Érase una vez, unos alimentos buenos, cada uno de su padre y de su madre, pero que consumidos con moderación cuidaban de la salud del hombre. Todos eran naturales, no mentían, conservaban sus propios sabores y no alteraban su interior. Pero entonces a alguien con malas intenciones se le ocurrió jugar con las grasas, fabricar en cantidades industriales en detrimento de la calidad, sustituir sus componentes para experimentar procesos de producción, y vender platos preparados con la excusa de ahorrar tiempo al consumidor. Todo eso para obtener más beneficios en países con abundancia de alimentos. Y ya nada volvió a ser igual. Llegó la contaminación alimenticia o, lo que es lo mismo, el golferío gastronómico.
Como consecuencia de esto, quienes se preocupan por su salud alimentaria, tienen que “buscarse la vida”, siguiendo la pista a posibles teorías honradas, contrastando informaciones, y fijándose una línea de actuación a modo de principios en el modo de comer. No puede uno dejarse llevar por lo que se nos ofrece, hay que ser selectivamente pijo, a pesar de la influencia social hecha a base de marketing sobre los productos alimenticios.

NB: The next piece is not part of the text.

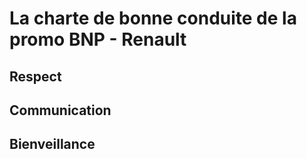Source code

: # La charte de bonne conduite de la promo BNP - Renault

## Respect



## Communication



## Bienveillance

Están consiguiendo – por ejemplo- que el consumidor –sobre todo los niños- se enganche a los sabores artificiales de los alimentos precocinados y desprecien el tiempo empleado en preparar la comida como Dios manda. Cultura del mínimo esfuerzo, que se llama, y que se está extendiendo peligrosamente por doquier. Como en todos los cuentos, siempre hay buenos y malos. A ver si este cuento alimentario acaba bien. ¿Quién saldrá ganando? La especulación y el negocio ganan a la responsabilidad social, pero también la dejadez y la falta de empeño minan el trabajo bien hecho y la entrega del que lo realiza. Malos tiempos para los que van por derecho.